MATERIAL SHOWN -
______
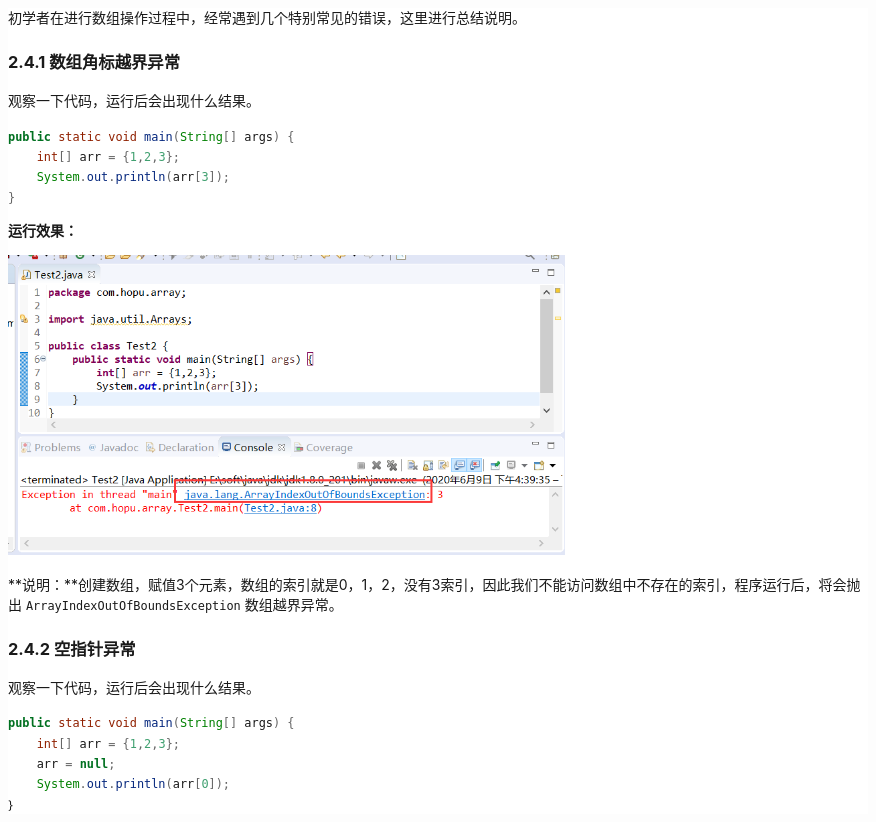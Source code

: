 初学者在进行数组操作过程中，经常遇到几个特别常见的错误，这里进行总结说明。

### 2.4.1 数组角标越界异常

观察一下代码，运行后会出现什么结果。

```java
public static void main(String[] args) {
    int[] arr = {1,2,3};
    System.out.println(arr[3]);
}
```

**运行效果：**

<img src="imgs/image-20200609163955578.png" alt="image-20200609163955578" style="zoom:67%;" />

**说明：**创建数组，赋值3个元素，数组的索引就是0，1，2，没有3索引，因此我们不能访问数组中不存在的索引，程序运行后，将会抛出 `ArrayIndexOutOfBoundsException`  数组越界异常。



### 2.4.2 空指针异常

观察一下代码，运行后会出现什么结果。

```java
public static void main(String[] args) {
    int[] arr = {1,2,3};
    arr = null;
    System.out.println(arr[0]);
｝
```
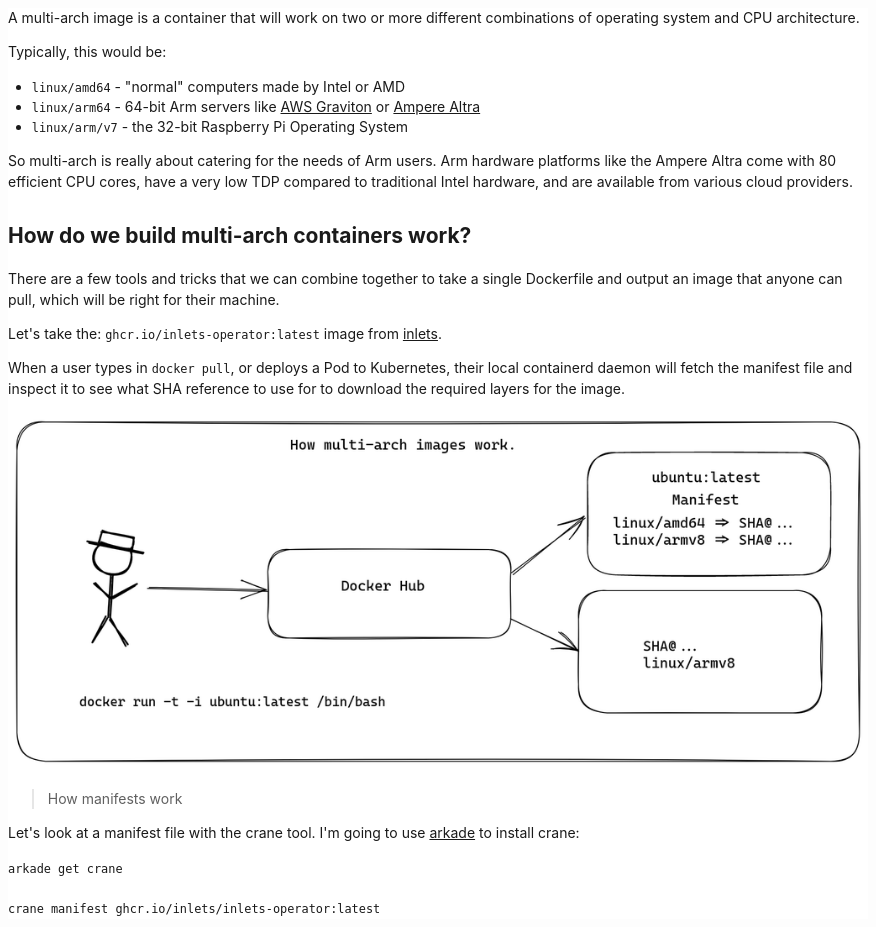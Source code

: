 A multi-arch image is a container that will work on two or more different combinations of operating system and CPU architecture.

Typically, this would be:

* `linux/amd64` - "normal" computers made by Intel or AMD
* `linux/arm64` - 64-bit Arm servers like [AWS Graviton](https://docs.aws.amazon.com/whitepapers/latest/aws-graviton-performance-testing/what-is-aws-graviton.html) or [Ampere Altra](https://amperecomputing.com/processors/ampere-altra/)
* `linux/arm/v7` - the 32-bit Raspberry Pi Operating System

So multi-arch is really about catering for the needs of Arm users. Arm hardware platforms like the Ampere Altra come with 80 efficient CPU cores, have a very low TDP compared to traditional Intel hardware, and are available from various cloud providers.

## How do we build multi-arch containers work?

There are a few tools and tricks that we can combine together to take a single Dockerfile and output an image that anyone can pull, which will be right for their machine.

Let's take the: `ghcr.io/inlets-operator:latest` image from [inlets](https://inlets.dev/).

When a user types in `docker pull`, or deploys a Pod to Kubernetes, their local containerd daemon will fetch the manifest file and inspect it to see what SHA reference to use for to download the required layers for the image.

![How manifests work](/images/2023-02-multi-arch/multi-arch.png)

> How manifests work

Let's look at a manifest file with the crane tool. I'm going to use [arkade](https://arkade.dev) to install crane:

```bash
arkade get crane

crane manifest ghcr.io/inlets/inlets-operator:latest
```
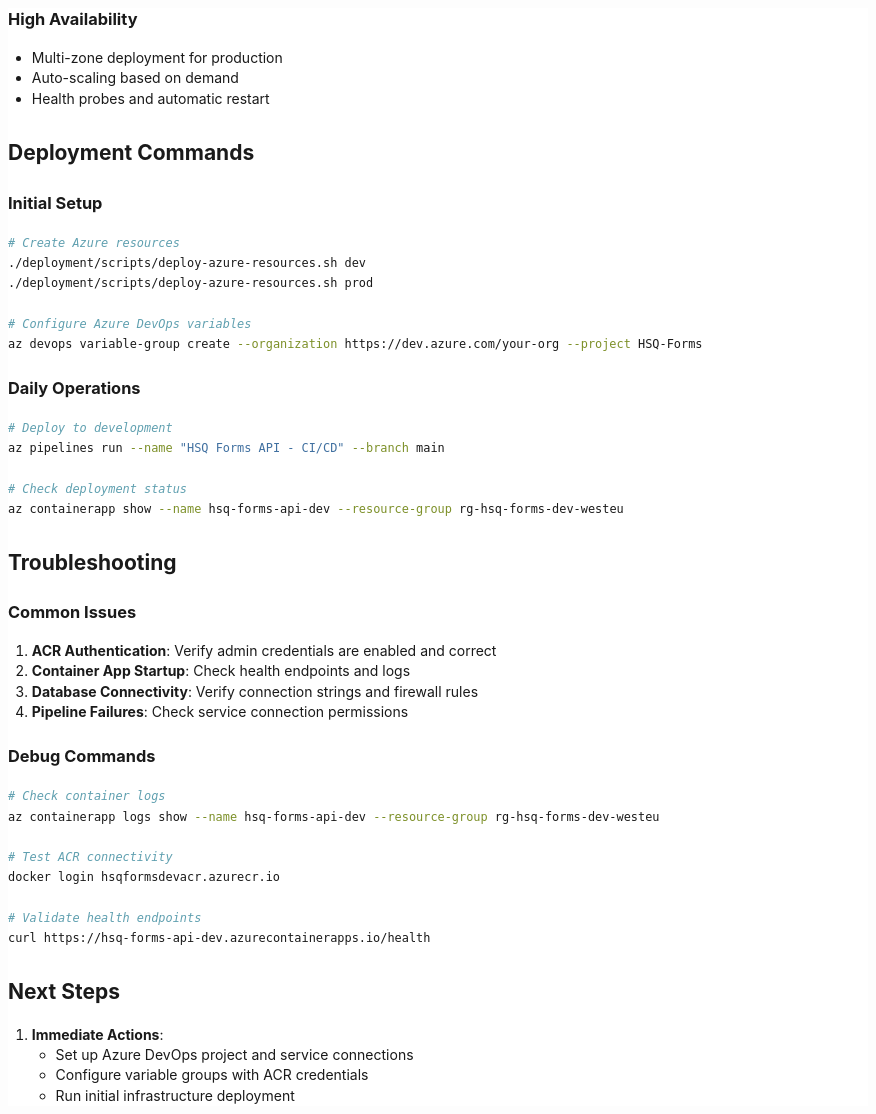 ### High Availability
- Multi-zone deployment for production
- Auto-scaling based on demand
- Health probes and automatic restart

## Deployment Commands

### Initial Setup
```bash
# Create Azure resources
./deployment/scripts/deploy-azure-resources.sh dev
./deployment/scripts/deploy-azure-resources.sh prod

# Configure Azure DevOps variables
az devops variable-group create --organization https://dev.azure.com/your-org --project HSQ-Forms
```

### Daily Operations
```bash
# Deploy to development
az pipelines run --name "HSQ Forms API - CI/CD" --branch main

# Check deployment status
az containerapp show --name hsq-forms-api-dev --resource-group rg-hsq-forms-dev-westeu
```

## Troubleshooting

### Common Issues
1. **ACR Authentication**: Verify admin credentials are enabled and correct
2. **Container App Startup**: Check health endpoints and logs
3. **Database Connectivity**: Verify connection strings and firewall rules
4. **Pipeline Failures**: Check service connection permissions

### Debug Commands
```bash
# Check container logs
az containerapp logs show --name hsq-forms-api-dev --resource-group rg-hsq-forms-dev-westeu

# Test ACR connectivity
docker login hsqformsdevacr.azurecr.io

# Validate health endpoints
curl https://hsq-forms-api-dev.azurecontainerapps.io/health
```

## Next Steps

1. **Immediate Actions**:
   - Set up Azure DevOps project and service connections
   - Configure variable groups with ACR credentials
   - Run initial infrastructure deployment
______
TASK STATEMENT - When you reach the line containing "Let's look at" in the entries above, begin restating word for word, and stop once the line containing "### High Availability" has been given. Omit the pictures.

RESULT OF THE EXERCISE -
Let's look at a manifest file with the crane tool. I'm going to use [arkade](https://arkade.dev) to install crane:

```bash
arkade get crane

crane manifest ghcr.io/inlets/inlets-operator:latest
```
 ### High Availability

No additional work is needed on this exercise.